The pandemic and repeated lockdowns accelerated the need for digital transformation.

“The pandemic has spurred a renewed reliance on digital payments,” Egypt’s Minister of Finance, Mohamed Maait, told the Oxford Business Group in a recent interview. “This trend is likely to continue after the health crisis and will accompany an uptick in economic growth in 2021.”

In September 2020, the CBE issued a new banking law to strengthen the financial sector. Key changes include an important increase in minimum capital requirements for local and foreign banks, new ownership regulations and compulsory publication of financial data. Law 194/2020 also gives provisions for the CBE to issue digital banking licenses, but this has yet to be implemented. For now, nonbank financial service providers are regulated either by the CBE or the Financial Regulatory Authority, depending on the nature of their operations.

“There is no law that actually regulates fintech as we speak” says EFG Hermes’ Hassouna. “What happened last year is still under implementation by the central bank, but it should be clarified this year and I believe it’s going to help a lot to make Egypt attractive as a hub.”

Bank-Centered Ecosystem

Although the CBE is set to start issuing digital banking licenses soon, it doesn’t mean traditional banks will become obsolete overnight.
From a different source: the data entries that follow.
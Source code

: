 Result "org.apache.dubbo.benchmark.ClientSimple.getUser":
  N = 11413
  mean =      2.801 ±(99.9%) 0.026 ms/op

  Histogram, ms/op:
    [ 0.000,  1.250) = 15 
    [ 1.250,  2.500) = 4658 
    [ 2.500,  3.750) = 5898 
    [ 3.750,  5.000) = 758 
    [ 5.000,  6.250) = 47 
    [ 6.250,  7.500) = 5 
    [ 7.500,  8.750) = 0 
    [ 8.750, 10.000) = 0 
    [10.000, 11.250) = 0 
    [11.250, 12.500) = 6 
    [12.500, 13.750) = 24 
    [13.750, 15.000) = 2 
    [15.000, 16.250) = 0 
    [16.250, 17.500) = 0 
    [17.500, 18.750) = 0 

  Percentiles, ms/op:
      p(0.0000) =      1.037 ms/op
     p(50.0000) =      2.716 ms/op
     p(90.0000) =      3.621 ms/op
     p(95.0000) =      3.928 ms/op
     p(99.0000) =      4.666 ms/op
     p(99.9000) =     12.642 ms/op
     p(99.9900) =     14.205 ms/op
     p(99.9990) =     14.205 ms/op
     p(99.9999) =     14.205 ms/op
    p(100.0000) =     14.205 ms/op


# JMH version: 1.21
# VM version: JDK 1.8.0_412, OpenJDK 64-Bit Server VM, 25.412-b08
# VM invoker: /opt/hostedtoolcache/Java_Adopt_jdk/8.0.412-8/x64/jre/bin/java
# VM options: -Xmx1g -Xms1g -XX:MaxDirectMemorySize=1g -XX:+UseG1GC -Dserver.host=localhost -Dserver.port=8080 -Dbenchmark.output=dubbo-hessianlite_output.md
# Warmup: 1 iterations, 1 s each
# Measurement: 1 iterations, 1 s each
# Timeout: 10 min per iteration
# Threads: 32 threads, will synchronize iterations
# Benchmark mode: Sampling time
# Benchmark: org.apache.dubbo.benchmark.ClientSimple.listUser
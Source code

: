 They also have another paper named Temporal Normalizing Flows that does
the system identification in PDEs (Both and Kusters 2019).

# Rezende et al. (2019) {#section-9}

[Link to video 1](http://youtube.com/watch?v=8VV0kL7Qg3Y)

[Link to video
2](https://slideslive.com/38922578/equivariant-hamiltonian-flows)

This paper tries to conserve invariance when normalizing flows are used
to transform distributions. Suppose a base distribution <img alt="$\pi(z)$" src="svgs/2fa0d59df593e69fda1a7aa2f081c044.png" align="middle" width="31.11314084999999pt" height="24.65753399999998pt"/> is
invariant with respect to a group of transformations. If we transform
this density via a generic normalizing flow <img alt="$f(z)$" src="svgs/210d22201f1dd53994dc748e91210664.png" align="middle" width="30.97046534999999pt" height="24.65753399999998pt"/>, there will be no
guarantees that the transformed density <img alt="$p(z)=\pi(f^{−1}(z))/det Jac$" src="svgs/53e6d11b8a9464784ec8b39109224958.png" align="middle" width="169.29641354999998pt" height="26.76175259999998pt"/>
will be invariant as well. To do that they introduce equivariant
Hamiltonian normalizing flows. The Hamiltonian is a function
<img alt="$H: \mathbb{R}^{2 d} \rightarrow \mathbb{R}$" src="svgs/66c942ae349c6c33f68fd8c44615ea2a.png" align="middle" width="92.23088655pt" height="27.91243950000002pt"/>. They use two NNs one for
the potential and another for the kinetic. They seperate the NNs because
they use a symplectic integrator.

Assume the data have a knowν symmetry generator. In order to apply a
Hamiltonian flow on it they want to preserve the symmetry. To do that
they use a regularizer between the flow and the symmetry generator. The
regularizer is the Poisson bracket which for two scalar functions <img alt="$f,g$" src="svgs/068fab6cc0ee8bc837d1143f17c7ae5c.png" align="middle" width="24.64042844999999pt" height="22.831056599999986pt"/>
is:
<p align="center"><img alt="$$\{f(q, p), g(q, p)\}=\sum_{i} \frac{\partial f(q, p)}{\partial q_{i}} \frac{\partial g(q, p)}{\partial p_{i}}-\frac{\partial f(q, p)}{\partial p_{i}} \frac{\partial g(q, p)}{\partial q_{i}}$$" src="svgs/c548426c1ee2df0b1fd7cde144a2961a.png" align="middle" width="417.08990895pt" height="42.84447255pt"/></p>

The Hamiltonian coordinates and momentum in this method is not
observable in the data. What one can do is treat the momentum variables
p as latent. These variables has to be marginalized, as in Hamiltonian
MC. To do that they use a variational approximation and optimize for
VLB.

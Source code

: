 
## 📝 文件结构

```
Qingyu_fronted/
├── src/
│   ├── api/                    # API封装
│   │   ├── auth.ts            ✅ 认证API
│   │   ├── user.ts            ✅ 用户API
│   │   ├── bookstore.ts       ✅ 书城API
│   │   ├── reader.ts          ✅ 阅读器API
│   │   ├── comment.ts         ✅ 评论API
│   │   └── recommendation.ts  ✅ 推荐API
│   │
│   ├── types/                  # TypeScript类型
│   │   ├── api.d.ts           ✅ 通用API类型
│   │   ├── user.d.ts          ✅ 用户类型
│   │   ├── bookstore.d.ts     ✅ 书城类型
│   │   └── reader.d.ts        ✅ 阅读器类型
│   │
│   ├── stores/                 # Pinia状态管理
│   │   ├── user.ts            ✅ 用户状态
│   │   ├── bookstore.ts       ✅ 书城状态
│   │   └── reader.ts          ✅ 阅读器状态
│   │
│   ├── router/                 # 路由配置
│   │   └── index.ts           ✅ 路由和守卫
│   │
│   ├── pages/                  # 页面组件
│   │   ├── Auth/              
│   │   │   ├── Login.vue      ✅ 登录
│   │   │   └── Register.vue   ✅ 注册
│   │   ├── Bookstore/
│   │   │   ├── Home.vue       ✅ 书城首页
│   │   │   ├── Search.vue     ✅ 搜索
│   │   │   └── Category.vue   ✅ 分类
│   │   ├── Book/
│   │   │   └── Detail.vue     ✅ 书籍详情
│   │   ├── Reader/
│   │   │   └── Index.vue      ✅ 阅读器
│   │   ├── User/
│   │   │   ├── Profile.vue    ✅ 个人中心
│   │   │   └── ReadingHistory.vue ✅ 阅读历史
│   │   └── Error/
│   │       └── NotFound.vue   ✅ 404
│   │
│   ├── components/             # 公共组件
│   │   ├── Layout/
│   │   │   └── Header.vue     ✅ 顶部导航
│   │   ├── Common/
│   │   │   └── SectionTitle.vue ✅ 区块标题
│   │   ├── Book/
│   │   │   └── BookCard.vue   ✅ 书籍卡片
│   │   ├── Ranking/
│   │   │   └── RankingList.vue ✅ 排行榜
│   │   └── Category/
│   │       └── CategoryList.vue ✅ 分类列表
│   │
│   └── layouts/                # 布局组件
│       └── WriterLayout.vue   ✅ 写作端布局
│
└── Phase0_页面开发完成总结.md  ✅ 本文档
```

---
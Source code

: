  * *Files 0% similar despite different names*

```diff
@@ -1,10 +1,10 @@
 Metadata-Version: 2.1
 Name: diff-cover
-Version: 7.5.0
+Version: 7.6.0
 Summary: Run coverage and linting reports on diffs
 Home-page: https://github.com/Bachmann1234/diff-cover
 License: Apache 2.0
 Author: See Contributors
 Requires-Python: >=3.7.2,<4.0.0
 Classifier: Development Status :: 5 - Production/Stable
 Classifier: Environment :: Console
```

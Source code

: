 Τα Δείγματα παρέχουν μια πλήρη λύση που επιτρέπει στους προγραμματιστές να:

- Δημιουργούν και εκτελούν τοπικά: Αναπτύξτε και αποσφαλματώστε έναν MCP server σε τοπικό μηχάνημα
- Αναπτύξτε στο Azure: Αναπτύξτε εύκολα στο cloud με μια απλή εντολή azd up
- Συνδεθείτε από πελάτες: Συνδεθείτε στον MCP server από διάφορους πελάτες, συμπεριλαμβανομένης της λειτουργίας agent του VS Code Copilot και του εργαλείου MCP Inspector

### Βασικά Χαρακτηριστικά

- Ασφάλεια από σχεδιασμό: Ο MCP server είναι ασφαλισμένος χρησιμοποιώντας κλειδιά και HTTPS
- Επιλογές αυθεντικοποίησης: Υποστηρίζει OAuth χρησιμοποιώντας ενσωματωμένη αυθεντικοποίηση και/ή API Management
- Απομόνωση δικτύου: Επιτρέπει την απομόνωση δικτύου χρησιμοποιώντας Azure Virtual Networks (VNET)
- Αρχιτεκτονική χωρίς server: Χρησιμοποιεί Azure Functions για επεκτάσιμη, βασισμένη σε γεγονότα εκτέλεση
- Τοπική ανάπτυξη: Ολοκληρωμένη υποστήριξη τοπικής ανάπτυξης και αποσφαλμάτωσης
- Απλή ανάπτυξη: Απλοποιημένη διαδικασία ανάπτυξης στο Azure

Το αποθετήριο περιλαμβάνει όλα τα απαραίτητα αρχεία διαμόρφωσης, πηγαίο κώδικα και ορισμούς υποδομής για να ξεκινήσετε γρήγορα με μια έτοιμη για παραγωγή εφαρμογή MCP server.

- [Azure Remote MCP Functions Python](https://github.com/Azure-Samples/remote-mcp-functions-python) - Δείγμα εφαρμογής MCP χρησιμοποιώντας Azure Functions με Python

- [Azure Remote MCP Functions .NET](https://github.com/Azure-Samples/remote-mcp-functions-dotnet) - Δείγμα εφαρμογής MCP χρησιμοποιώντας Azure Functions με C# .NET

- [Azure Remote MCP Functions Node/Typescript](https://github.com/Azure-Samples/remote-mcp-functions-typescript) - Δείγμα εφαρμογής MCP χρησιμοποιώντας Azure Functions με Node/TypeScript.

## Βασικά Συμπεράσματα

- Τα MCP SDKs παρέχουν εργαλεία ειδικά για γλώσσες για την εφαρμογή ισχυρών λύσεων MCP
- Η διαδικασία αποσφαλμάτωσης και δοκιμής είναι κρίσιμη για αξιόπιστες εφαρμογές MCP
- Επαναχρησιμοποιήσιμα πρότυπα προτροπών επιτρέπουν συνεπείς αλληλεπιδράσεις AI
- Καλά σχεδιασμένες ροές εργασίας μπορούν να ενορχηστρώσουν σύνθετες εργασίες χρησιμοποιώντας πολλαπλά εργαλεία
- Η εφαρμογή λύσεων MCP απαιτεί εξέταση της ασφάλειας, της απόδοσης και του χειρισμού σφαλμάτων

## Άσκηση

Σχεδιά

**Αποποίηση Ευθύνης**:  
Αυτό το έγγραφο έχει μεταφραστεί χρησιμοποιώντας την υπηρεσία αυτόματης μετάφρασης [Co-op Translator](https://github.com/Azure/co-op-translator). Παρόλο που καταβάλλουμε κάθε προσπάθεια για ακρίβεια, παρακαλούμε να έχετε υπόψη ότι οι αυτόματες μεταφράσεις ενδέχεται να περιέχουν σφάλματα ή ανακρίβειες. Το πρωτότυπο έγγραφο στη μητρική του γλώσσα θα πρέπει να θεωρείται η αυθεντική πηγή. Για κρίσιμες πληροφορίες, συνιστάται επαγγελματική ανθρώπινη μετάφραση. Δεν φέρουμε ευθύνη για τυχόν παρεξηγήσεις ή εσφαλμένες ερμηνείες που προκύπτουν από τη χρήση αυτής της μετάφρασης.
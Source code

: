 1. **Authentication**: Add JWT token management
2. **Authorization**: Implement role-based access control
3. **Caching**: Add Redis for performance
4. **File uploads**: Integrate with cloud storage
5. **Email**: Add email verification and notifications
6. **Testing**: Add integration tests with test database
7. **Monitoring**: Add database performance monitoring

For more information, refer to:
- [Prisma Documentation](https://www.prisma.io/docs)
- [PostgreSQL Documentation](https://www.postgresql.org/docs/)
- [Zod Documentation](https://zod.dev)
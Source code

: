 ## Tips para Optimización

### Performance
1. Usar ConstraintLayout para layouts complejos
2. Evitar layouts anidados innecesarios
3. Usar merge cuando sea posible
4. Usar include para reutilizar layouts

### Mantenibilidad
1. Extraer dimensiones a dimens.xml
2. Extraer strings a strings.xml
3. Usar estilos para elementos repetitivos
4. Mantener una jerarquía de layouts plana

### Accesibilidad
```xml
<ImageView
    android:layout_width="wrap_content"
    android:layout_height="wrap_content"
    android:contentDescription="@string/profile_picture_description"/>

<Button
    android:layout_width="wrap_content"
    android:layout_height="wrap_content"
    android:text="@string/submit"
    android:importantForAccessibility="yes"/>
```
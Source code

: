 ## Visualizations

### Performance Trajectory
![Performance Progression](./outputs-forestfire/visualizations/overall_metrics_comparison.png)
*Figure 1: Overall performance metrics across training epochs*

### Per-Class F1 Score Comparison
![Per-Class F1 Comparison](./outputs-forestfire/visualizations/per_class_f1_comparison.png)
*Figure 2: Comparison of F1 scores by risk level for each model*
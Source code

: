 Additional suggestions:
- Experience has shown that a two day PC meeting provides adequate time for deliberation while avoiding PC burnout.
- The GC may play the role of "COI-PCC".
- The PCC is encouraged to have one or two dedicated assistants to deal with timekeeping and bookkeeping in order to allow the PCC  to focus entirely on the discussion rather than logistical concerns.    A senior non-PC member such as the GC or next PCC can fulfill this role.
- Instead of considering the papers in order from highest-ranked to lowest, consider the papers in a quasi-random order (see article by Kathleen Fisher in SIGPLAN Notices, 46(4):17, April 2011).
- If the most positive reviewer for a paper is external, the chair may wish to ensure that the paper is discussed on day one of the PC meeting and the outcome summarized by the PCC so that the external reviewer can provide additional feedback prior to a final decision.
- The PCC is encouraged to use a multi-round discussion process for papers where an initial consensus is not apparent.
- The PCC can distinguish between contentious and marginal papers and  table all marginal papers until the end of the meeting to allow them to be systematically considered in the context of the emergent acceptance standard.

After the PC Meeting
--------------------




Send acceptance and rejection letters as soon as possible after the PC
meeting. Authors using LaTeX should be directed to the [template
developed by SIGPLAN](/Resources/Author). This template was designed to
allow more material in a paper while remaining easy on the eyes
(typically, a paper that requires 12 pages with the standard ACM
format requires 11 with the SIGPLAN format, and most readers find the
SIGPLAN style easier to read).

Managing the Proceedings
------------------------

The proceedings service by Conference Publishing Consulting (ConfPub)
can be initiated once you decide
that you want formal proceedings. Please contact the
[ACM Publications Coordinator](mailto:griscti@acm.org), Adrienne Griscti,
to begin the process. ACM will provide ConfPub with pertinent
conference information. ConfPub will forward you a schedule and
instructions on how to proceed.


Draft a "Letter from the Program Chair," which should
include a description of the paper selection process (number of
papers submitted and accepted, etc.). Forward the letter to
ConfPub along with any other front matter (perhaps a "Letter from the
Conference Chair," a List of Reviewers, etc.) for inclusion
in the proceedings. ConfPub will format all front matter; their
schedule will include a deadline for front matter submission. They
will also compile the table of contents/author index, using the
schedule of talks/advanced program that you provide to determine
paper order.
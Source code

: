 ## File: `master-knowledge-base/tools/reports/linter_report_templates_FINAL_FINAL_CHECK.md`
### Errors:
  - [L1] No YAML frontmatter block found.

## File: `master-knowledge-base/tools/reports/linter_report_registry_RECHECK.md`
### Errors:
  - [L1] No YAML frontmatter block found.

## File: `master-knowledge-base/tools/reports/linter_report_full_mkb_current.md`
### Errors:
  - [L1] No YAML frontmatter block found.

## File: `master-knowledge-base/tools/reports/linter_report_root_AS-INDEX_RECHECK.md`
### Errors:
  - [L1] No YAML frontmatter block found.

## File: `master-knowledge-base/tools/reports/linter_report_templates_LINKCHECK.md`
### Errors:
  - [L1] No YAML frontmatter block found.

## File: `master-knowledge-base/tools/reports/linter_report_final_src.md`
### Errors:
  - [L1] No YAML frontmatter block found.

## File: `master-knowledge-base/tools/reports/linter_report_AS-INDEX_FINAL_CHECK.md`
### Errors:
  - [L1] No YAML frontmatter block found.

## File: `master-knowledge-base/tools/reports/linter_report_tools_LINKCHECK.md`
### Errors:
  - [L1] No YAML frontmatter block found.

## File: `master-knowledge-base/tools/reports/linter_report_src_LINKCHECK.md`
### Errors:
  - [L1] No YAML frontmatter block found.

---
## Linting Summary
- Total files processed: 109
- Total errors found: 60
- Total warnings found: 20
According to local media reports, many traditional lenders want to apply for an e-license and have already received tacit approval from the CBE to setup neobanks. In February, for example, Egypt’s second-largest bank, Banque Misr, appointed French tech firm Atos to build it a new digital bank. 

“All of the fintech products in Egypt are partnered up with banks. Banks are the core of the industry. The application and products we deliver have a different approach, but you can’t do it without a bank,” says Telda’s Tawfik, who declined to reveal the name of his partner bank until after the official launch of the payment service.

Regional Implications

As Egypt’s fintech ecosystem grows, the country is also gaining momentum vis à vis its neighbors. 

“Investment activity in Egypt is continuing to strengthen,” says Philip Bahoshy, founder and CEO of Magnitt, a Dubai-based entrepreneurs’ network and data provider that watches the Egyptian ecosystem closely.

In the Arab world, countries like the United Arab Emirates (UAE), Saudi Arabia, Qatar, Kuwait and Bahrain are ahead of Egypt in policy, regulation and access to funding. In the first half of 2021, the UAE and Saudi Arabia attracted 69% of all funding in the fintech space in the MENA region, while Egypt accounted for 17% of deals.

“Competition is definitely increasing from other hubs in the area, notably in the UAE and Saudi Arabia,” says Hassouna.

“Egypt is innovating, but relative to the other hubs they are lagging behind,” adds Bahoshy.

Although GCC countries are a step ahead, Egypt can hope to outshine its competitors on the African continent. With the recent inflows of foreign investment, Egyptian startups are stealing market share from traditional hubs such as South Africa, Kenya and Nigeria.

A growing number of Egyptian entrepreneurs and banks are also looking to Sub-Saharan Africa to scale operations.

“We are looking at countries that have significant unbanked populations, including a few countries in Africa where we see similarities with Egypt in terms of how the economy is built and the high penetration of smartphones,” says Nakhla.

For now, most Egyptian fintechs specialize in payments, money transfer and lending—but industry experts hope that new regulations will allow the sector to boom. If the law permits it, currently untapped segments such as wealth management, cryptocurrencies and capital markets could offer tremendous opportunities for entrepreneurs.